ABOUT THIS EXERCISE — An exact copy of the records is required, minus the pictures they hold.

-.-.-

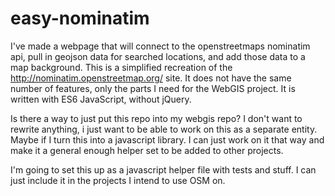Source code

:# easy-nominatim
I've made a webpage that will connect to the openstreetmaps nominatim api, pull in geojson data for searched locations, and add those data to a map background. This is a simplified recreation of the http://nominatim.openstreetmap.org/ site. It does not have the same number of features, only the parts I need for the WebGIS project. It is written with ES6 JavaScript, without jQuery.

Is there a way to just put this repo into my webgis repo? I don't want to rewrite anything, i just want to be able to work on this as a separate entity. Maybe if I turn this into a javascript library. I can just work on it that way and make it a general enough helper set to be added to other projects.

I'm going to set this up as a javascript helper file with tests and stuff. I can just include it in the projects I intend to use OSM on.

-.-.-

EXERCISE RESULT —
Source code

:# easy-nominatim
I've made a webpage that will connect to the openstreetmaps nominatim api, pull in geojson data for searched locations, and add those data to a map background. This is a simplified recreation of the http://nominatim.openstreetmap.org/ site. It does not have the same number of features, only the parts I need for the WebGIS project. It is written with ES6 JavaScript, without jQuery.

Is there a way to just put this repo into my webgis repo? I don't want to rewrite anything, i just want to be able to work on this as a separate entity. Maybe if I turn this into a javascript library. I can just work on it that way and make it a general enough helper set to be added to other projects.

I'm going to set this up as a javascript helper file with tests and stuff. I can just include it in the projects I intend to use OSM on.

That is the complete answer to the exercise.